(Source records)

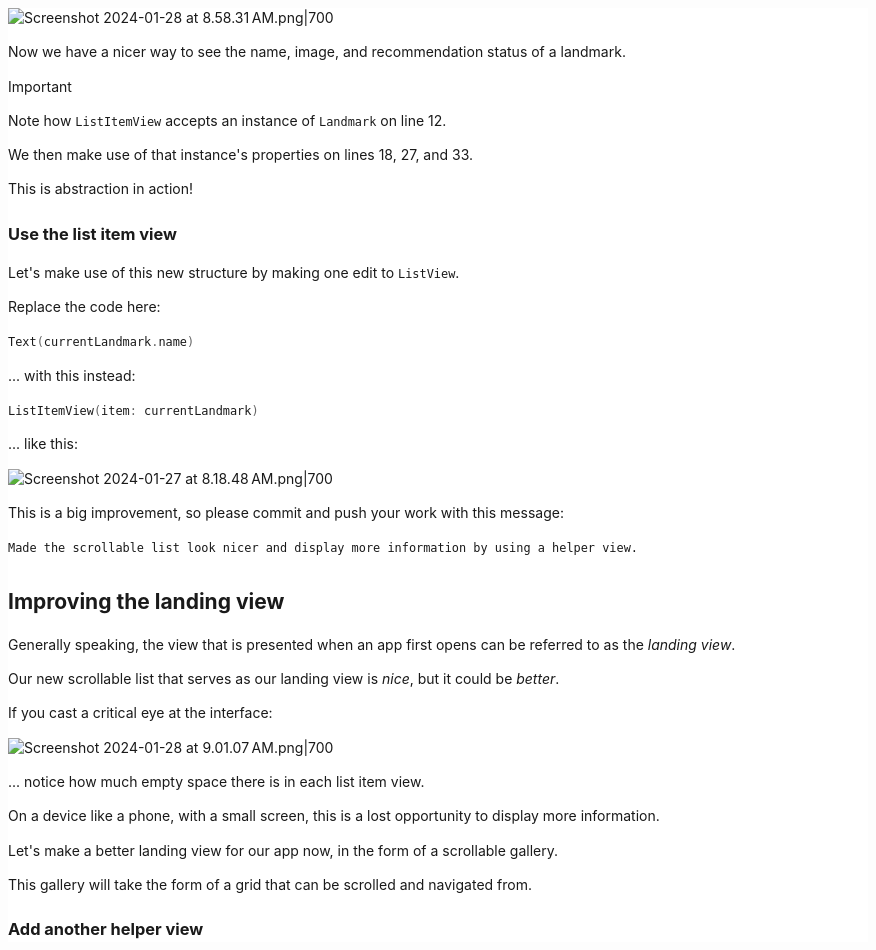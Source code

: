![Screenshot 2024-01-28 at 8.58.31 AM.png|700](/img/user/Media/Screenshot%202024-01-28%20at%208.58.31%E2%80%AFAM.png)

Now we have a nicer way to see the name, image, and recommendation status of a landmark.

> [!IMPORTANT]
> Note how `ListItemView` accepts an instance of `Landmark` on line 12.
> 
> We then make use of that instance's properties on lines 18, 27, and 33. 
> 
> This is abstraction in action!

### Use the list item view

Let's make use of this new structure by making one edit to `ListView`.

Replace the code here:

```swift
Text(currentLandmark.name)
```

... with this instead:

```swift
ListItemView(item: currentLandmark)
```

... like this:

![Screenshot 2024-01-27 at 8.18.48 AM.png|700](/img/user/Media/Screenshot%202024-01-27%20at%208.18.48%E2%80%AFAM.png)

This is a big improvement, so please commit and push your work with this message:

```
Made the scrollable list look nicer and display more information by using a helper view.
```

## Improving the landing view

Generally speaking, the view that is presented when an app first opens can be referred to as the *landing view*.

Our new scrollable list that serves as our landing view is *nice*, but it could be *better*.

If you cast a critical eye at the interface:

![Screenshot 2024-01-28 at 9.01.07 AM.png|700](/img/user/Media/Screenshot%202024-01-28%20at%209.01.07%E2%80%AFAM.png)

... notice how much empty space there is in each list item view.

On a device like a phone, with a small screen, this is a lost opportunity to display more information.

Let's make a better landing view for our app now, in the form of a scrollable gallery.

This gallery will take the form of a grid that can be scrolled and navigated from.

### Add another helper view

> _WHAT THE TASK ASKS_
Please list every line of the records that contains "ListItemView".

> _FINISHED EXERCISE_
> Note how `ListItemView` accepts an instance of `Landmark` on line 12.
ListItemView(item: currentLandmark)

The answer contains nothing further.